Cybercrime is now the primary means by which the North Korean state is funded, according to researchers at Venafi.
The security vendor’s threat intelligence specialist, Yana Blachman, and her team analyzed publicly available information on state-sponsored attacks directed by the hermit kingdom over the past four years.
They concluded that the Asian dictatorship now monetizes cyber-attacks to circumvent economic sanctions and keep the Kim Jong-un regime alive.
However, global democracies must take more assertive action to mitigate the cyber-threat from North Korea or risk the funding model being exported to Myanmar, Belarus and other countries shunned by the international community, Blachman warned.
“North Korean attacks are often much more brazen and reckless than those sponsored by other states, because they are not afraid of getting caught — this makes them particularly dangerous. It gives the cyber-criminals it sponsors free reign to engage in highly destructive, global attacks, such as the 2017 WannaCry attacks, affecting more than 200,000 users across at least 150 countries,” she argued.

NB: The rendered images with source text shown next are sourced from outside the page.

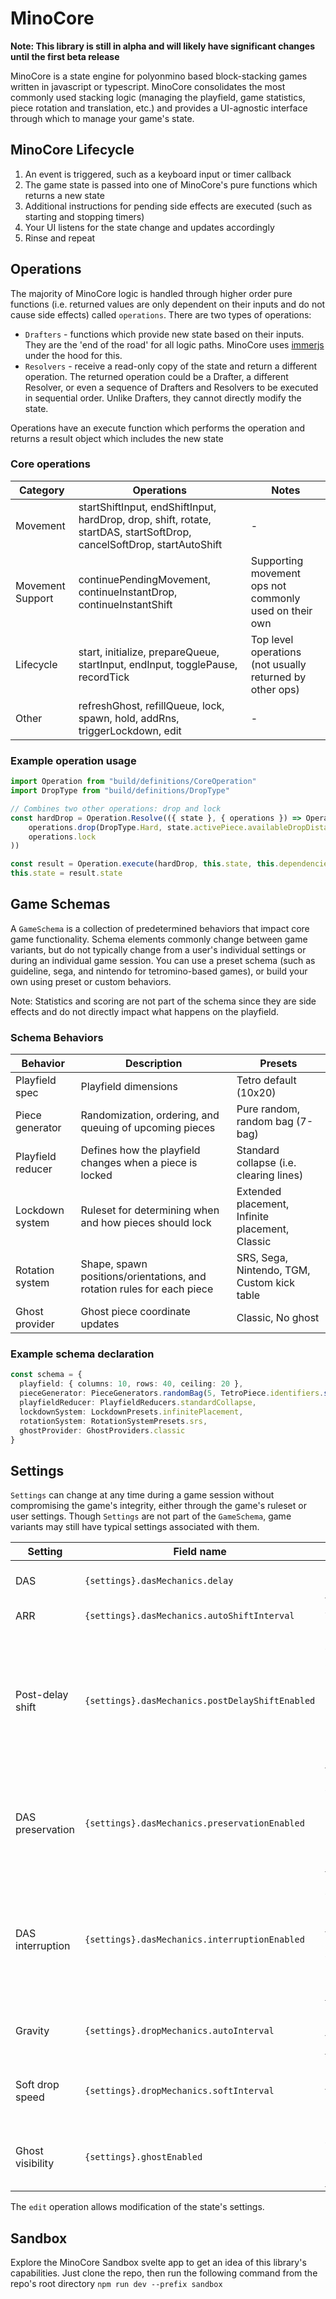 # MinoCore

**Note: This library is still in alpha and will likely have significant changes until the first beta release**

MinoCore is a state engine for polyonmino based block-stacking games written in javascript or typescript. MinoCore consolidates the most commonly used stacking logic (managing the playfield, game statistics, piece rotation and translation, etc.) and provides a UI-agnostic interface through which to manage your game's state.

## MinoCore Lifecycle
1. An event is triggered, such as a keyboard input or timer callback
2. The game state is passed into one of MinoCore's pure functions which returns a new state
3. Additional instructions for pending side effects are executed (such as starting and stopping timers)
4. Your UI listens for the state change and updates accordingly
5. Rinse and repeat

## Operations

The majority of MinoCore logic is handled through higher order pure functions (i.e. returned values are only dependent on their inputs and do not cause side effects) called `operations`. There are two types of operations:
- `Drafters` - functions which provide new state based on their inputs. They are the 'end of the road' for all logic paths. MinoCore uses [immerjs](https://github.com/immerjs/immer) under the hood for this.
- `Resolvers` - receive a read-only copy of the state and return a different operation. The returned operation could be a Drafter, a different Resolver, or even a sequence of Drafters and Resolvers to be executed in sequential order. Unlike Drafters, they cannot directly modify the state.

Operations have an execute function which performs the operation and returns a result object which includes the new state
### Core operations

| Category         | Operations                                                                                                             | Notes                                                    |
|------------------|------------------------------------------------------------------------------------------------------------------------|----------------------------------------------------------|
| Movement         | startShiftInput, endShiftInput, hardDrop, drop, shift, rotate, startDAS, startSoftDrop, cancelSoftDrop, startAutoShift | -                                                        |
| Movement Support | continuePendingMovement, continueInstantDrop, continueInstantShift                                                     | Supporting movement ops not commonly used on their own   |
| Lifecycle        | start, initialize, prepareQueue, startInput, endInput, togglePause, recordTick                                         | Top level operations (not usually returned by other ops) |
| Other            | refreshGhost, refillQueue, lock, spawn,  hold, addRns, triggerLockdown, edit                                           | -                                                        |


### Example operation usage

```ts
import Operation from "build/definitions/CoreOperation"
import DropType from "build/definitions/DropType"

// Combines two other operations: drop and lock
const hardDrop = Operation.Resolve(({ state }, { operations }) => Operation.Sequence(
    operations.drop(DropType.Hard, state.activePiece.availableDropDistance),
    operations.lock
))

const result = Operation.execute(hardDrop, this.state, this.dependencies)
this.state = result.state
```

## Game Schemas

A `GameSchema` is a collection of predetermined behaviors that impact core game functionality. 
Schema elements commonly change between game variants, but do not typically change from a user's individual settings or during an individual game session. 
You can use a preset schema (such as guideline, sega, and nintendo for tetromino-based games), or build your own using preset or custom behaviors. 


Note: Statistics and scoring are not part of the schema since they are side effects and do not directly impact what happens on the playfield.

### Schema Behaviors
| Behavior          | Description                                                            | Presets                                         |
|-------------------|------------------------------------------------------------------------|-------------------------------------------------|
| Playfield spec    | Playfield dimensions                                                   | Tetro default (10x20)                           |
| Piece generator   | Randomization, ordering, and queuing of upcoming pieces                | Pure random, random bag (7-bag)                 |
| Playfield reducer | Defines how the playfield changes when a piece is locked               | Standard collapse (i.e. clearing lines)         |
| Lockdown system   | Ruleset for determining when and how pieces should lock                | Extended placement, Infinite placement, Classic |
| Rotation system   | Shape, spawn positions/orientations, and rotation rules for each piece | SRS, Sega, Nintendo, TGM, Custom kick table     |
| Ghost provider    | Ghost piece coordinate updates                                         | Classic, No ghost                               |

### Example schema declaration

```ts
const schema = {
  playfield: { columns: 10, rows: 40, ceiling: 20 },
  pieceGenerator: PieceGenerators.randomBag(5, TetroPiece.identifiers.sort()),
  playfieldReducer: PlayfieldReducers.standardCollapse,
  lockdownSystem: LockdownPresets.infinitePlacement,
  rotationSystem: RotationSystemPresets.srs,
  ghostProvider: GhostProviders.classic
}
```


## Settings

`Settings` can change at any time during a game session without compromising the game's integrity, either through the game's ruleset or user settings. 
Though `Settings` are not part of the `GameSchema`, game variants may still have typical settings associated with them.

| Setting          | Field name                                      | Description                                                                                                                                          |
|------------------|-------------------------------------------------|------------------------------------------------------------------------------------------------------------------------------------------------------|
| DAS              | `{settings}.dasMechanics.delay`                 | Delayed auto shift [[wiki]](https://harddrop.com/wiki/DAS)                                                                                           |
| ARR              | `{settings}.dasMechanics.autoShiftInterval`     | Auto repeat rate [[wiki]](https://harddrop.com/wiki/DAS)                                                                                             |
| Post-delay shift | `{settings}.dasMechanics.postDelayShiftEnabled` | Determines whether auto repeat begins immediately after the DAS delay or waits 1 auto repeat cycle [[tetr.io]](https://tetrio.team2xh.net/#handling) |
| DAS preservation | `{settings}.dasMechanics.preservationEnabled`   | Determines whether DAS remains charged between pieces [[wiki]](https://harddrop.com/wiki/DAS_Optimization)                                           |
| DAS interruption | `{settings}.dasMechanics.interruptionEnabled`   | Determines whether DAS effects are temporarily suspended when shifting left/right [[wiki]](https://harddrop.com/wiki/DAS_Optimization)               |
| Gravity          | `{settings}.dropMechanics.autoInterval`         | Regular rate of piece falling [[wiki]](https://harddrop.com/wiki/Drop)                                                                               |
| Soft drop speed  | `{settings}.dropMechanics.softInterval`         | New rate of piece falling during soft drop [[wiki]](https://harddrop.com/wiki/Drop)                                                                  |
| Ghost visibility | `{settings}.ghostEnabled`                       | Determines whether the ghost piece is visible [[wiki]](https://harddrop.com/wiki/Ghost_piece)                                                        |

The `edit` operation allows modification of the state's settings.

## Sandbox

Explore the MinoCore Sandbox svelte app to get an idea of this library's capabilities. Just clone the repo, then run the following command from the repo's root directory `npm run dev --prefix sandbox` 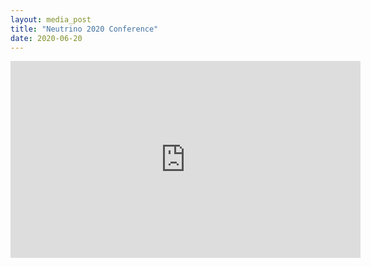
 ```yaml
---
layout: media_post
title: "Neutrino 2020 Conference"
date: 2020-06-20
---
```

<iframe width="560" height="315" src="https://www.youtube.com/embed/8bpw8a0jsTs" frameborder="0" allow="accelerometer; autoplay; encrypted-media; gyroscope; picture-in-picture" allowfullscreen></iframe> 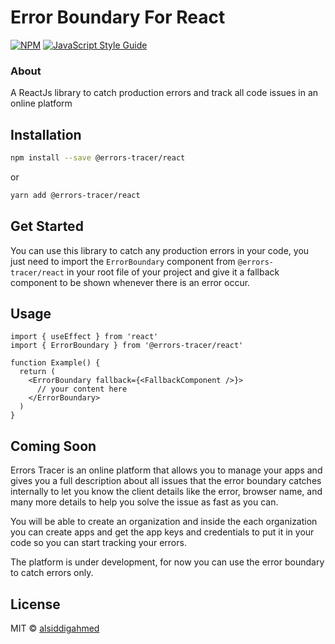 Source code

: # Error Boundary For React

[![NPM](https://img.shields.io/npm/v/@errors-tracer/react.svg)](https://www.npmjs.com/package/@errors-tracer/react) [![JavaScript Style Guide](https://img.shields.io/badge/code_style-standard-brightgreen.svg)](https://standardjs.com)

### About

A ReactJs library to catch production errors and track all code issues in an online platform

## Installation

```bash
npm install --save @errors-tracer/react
```

or

```bash
yarn add @errors-tracer/react
```

## Get Started

You can use this library to catch any production errors in your code, you just need to import the `ErrorBoundary` component from `@errors-tracer/react` in your root file of your project and give it a fallback component to be shown whenever there is an error occur.

## Usage

```tsx
import { useEffect } from 'react'
import { ErrorBoundary } from '@errors-tracer/react'

function Example() {
  return (
    <ErrorBoundary fallback={<FallbackComponent />}>
      // your content here
    </ErrorBoundary>
  )
}
```

## Coming Soon

Errors Tracer is an online platform that allows you to manage your apps and gives you a full description about all issues that the error boundary catches internally to let you know the client details like the error, browser name, and many more details to help you solve the issue as fast as you can.

You will be able to create an organization and inside the each organization you can create apps and get the app keys and credentials to put it in your code so you can start tracking your errors.

The platform is under development, for now you can use the error boundary to catch errors only.

## License

MIT © [alsiddigahmed](https://github.com/alsiddigahmed)
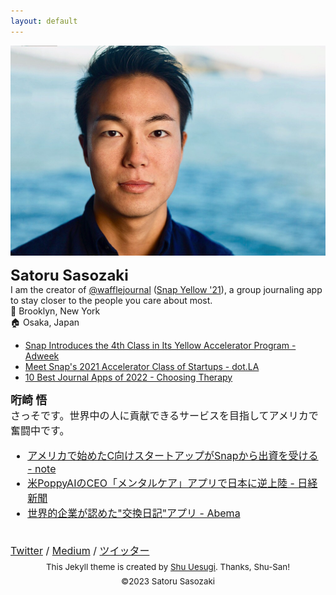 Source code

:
```yaml
---
layout: default
---
```

<img class="roundrect" src="images/warm_rectangle.jpeg" alt="Satoru Sasozaki">
<meta name="p:domain_verify" content="baead29bca41d8a04882e12d264019d6"/>
<script src="https://cdn.jsdelivr.net/npm/mailtoui@1.0.1/dist/mailtoui-min.js"></script>

<strong><font size="5">Satoru Sasozaki</font></strong><br>
I am the creator of <a href="https://www.wafflejournal.com/" target="\_blank">@wafflejournal</a> (<a href="https://www.adweek.com/media/snap-introduces-the-4th-class-in-its-yellow-accelerator-program/" target="\_blank">Snap Yellow '21</a>), a group journaling app to stay closer to the people you care about most. 
<br>
📍 Brooklyn, New York<br>
🏠 Osaka, Japan
* <a href="https://www.adweek.com/media/snap-introduces-the-4th-class-in-its-yellow-accelerator-program/" target="\_blank">Snap Introduces the 4th Class in Its Yellow Accelerator Program - Adweek </a>
* <a href="https://dot.la/snap-yellow-accelerator-2021-2650557659.html" target="\_blank">Meet Snap's 2021 Accelerator Class of Startups - dot.LA </a>
* <a href="https://www.choosingtherapy.com/best-journal-apps/" target="\_blank">10 Best Journal Apps of 2022 - Choosing Therapy</a>

<strong><font size="4">哘崎 悟</font></strong><br><font size="3">
さっそです。世界中の人に貢献できるサービスを目指してアメリカで奮闘中です。
* <font size="3"><a href="https://note.com/sa10r/n/n5902417a57c0" target="\_blank">アメリカで始めたC向けスタートアップがSnapから出資を受ける - note</a></font>
* <font size="3"><a href="https://www.nikkei.com/article/DGXZQOUF160PD0W2A011C2000000/" target="\_blank">米PoppyAIのCEO「メンタルケア」アプリで日本に逆上陸 - 日経新聞</a></font>
* <font size="3"><a href="https://news.yahoo.co.jp/articles/f990e54e71eef0d2a38c7bbe0e8ca87fbeb2b991" target="\_blank">世界的企業が認めた"交換日記"アプリ - Abema</a></font>
  

<br>
<a href="https://twitter.com/ssasozaki">Twitter</a> / <a href="https://medium.com/@satorusasozaki">Medium</a> / <font size="3"><a href="https://twitter.com/satorusasozaki"> ツイッター </a></font>

<center><sub>This Jekyll theme is created by <a href="http://chibicode.com/" target="\_blank">Shu Uesugi</a>. Thanks, Shu-San!</sub></center>

<center><sub> ©2023 Satoru Sasozaki </sub></center>
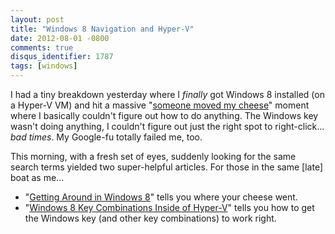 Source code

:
 ```yaml
---
layout: post
title: "Windows 8 Navigation and Hyper-V"
date: 2012-08-01 -0800
comments: true
disqus_identifier: 1787
tags: [windows]
---
```

I had a tiny breakdown yesterday where I *finally* got Windows 8
installed (on a Hyper-V VM) and hit a massive "[someone moved my
cheese](http://en.wikipedia.org/wiki/Who_Moved_My_Cheese%3F)" moment
where I basically couldn't figure out how to do anything. The Windows
key wasn't doing anything, I couldn't figure out just the right spot to
right-click... *bad times*. My Google-fu totally failed me, too.

This morning, with a fresh set of eyes, suddenly looking for the same
search terms yielded two super-helpful articles. For those in the same
[late] boat as me...

- "[Getting Around in Windows
    8](http://windowsteamblog.com/windows/b/windowsexperience/archive/2012/03/08/getting-around-in-windows-8.aspx)"
    tells you where your cheese went.
- "[Windows 8 Key Combinations Inside of
    Hyper-V](http://blogs.msdn.com/b/virtual_pc_guy/archive/2012/05/03/windows-8-key-combinations-inside-of-hyper-v.aspx)"
    tells you how to get the Windows key (and other key combinations) to
    work right.
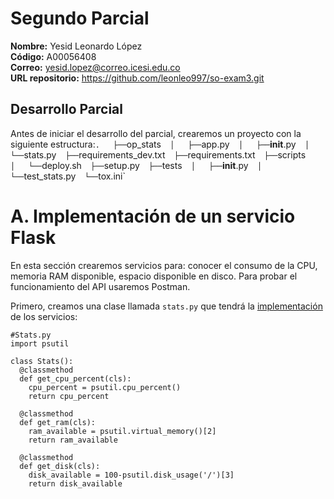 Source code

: # Segundo Parcial  
**Nombre:** Yesid Leonardo López  
**Código:** A00056408  
**Correo:** yesid.lopez@correo.icesi.edu.co  
**URL repositorio:** https://github.com/leonleo997/so-exam3.git  

## Desarrollo Parcial  

Antes de iniciar el desarrollo del parcial, crearemos un proyecto con la siguiente estructura:`
.  
├── `op_stats`  
│   ├── `app.py`  
│   ├── `__init__.py`  
│   └── `stats.py`  
├── `requirements_dev.txt`  
├── `requirements.txt`  
├── `scripts`  
│   └── `deploy.sh`  
├── `setup.py`  
├── `tests`  
│   ├── `__init__.py`  
│   └── `test_stats.py`  
└── `tox.ini`  



# A. Implementación de un servicio Flask  

En esta sección crearemos servicios para: conocer el consumo de la CPU, memoria RAM disponible, espacio disponible en disco. Para probar el funcionamiento del API usaremos Postman.  

Primero, creamos una clase llamada `stats.py` que tendrá la [implementación](https://github.com/leonleo997/so-exam3/blob/yesidlopez/exam3/op_stats/stats.py) de los servicios:  
```console
#Stats.py  
import psutil

class Stats():
  @classmethod
  def get_cpu_percent(cls):
    cpu_percent = psutil.cpu_percent()
    return cpu_percent

  @classmethod
  def get_ram(cls):
    ram_available = psutil.virtual_memory()[2]
    return ram_available

  @classmethod
  def get_disk(cls):
    disk_available = 100-psutil.disk_usage('/')[3]
    return disk_available

```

“Worse still, North Korea is setting an example for other rogue states to follow. Belarus and even Myanmar can now see that cybercrime offers them a way of countering the worst effects of sanctions, while making themselves more of a threat to the wider community.”
Blachman, who started her professional career working in signals intelligence for the Israel Defense Forces' Unit 8200, said North Korea’s Lazarus, APT38 and other groups are coordinated through the military’s Reconnaissance General Bureau (RGB).
These groups have been responsible for some major money-making raids over recent years, including the notorious $81 million cyber-heist at Bangladesh Bank in 2016 and a theft of $32 million in crypto-funds at South Korean exchange Bithumb two years later.
In 2019, the United Nations issued a report claiming that the Kim regime had managed to generate as much as $2 billion from attacks on banks and cryptocurrency exchanges, in part to raise money for its nuclear weapons program.
Blachman published a blog today explaining more.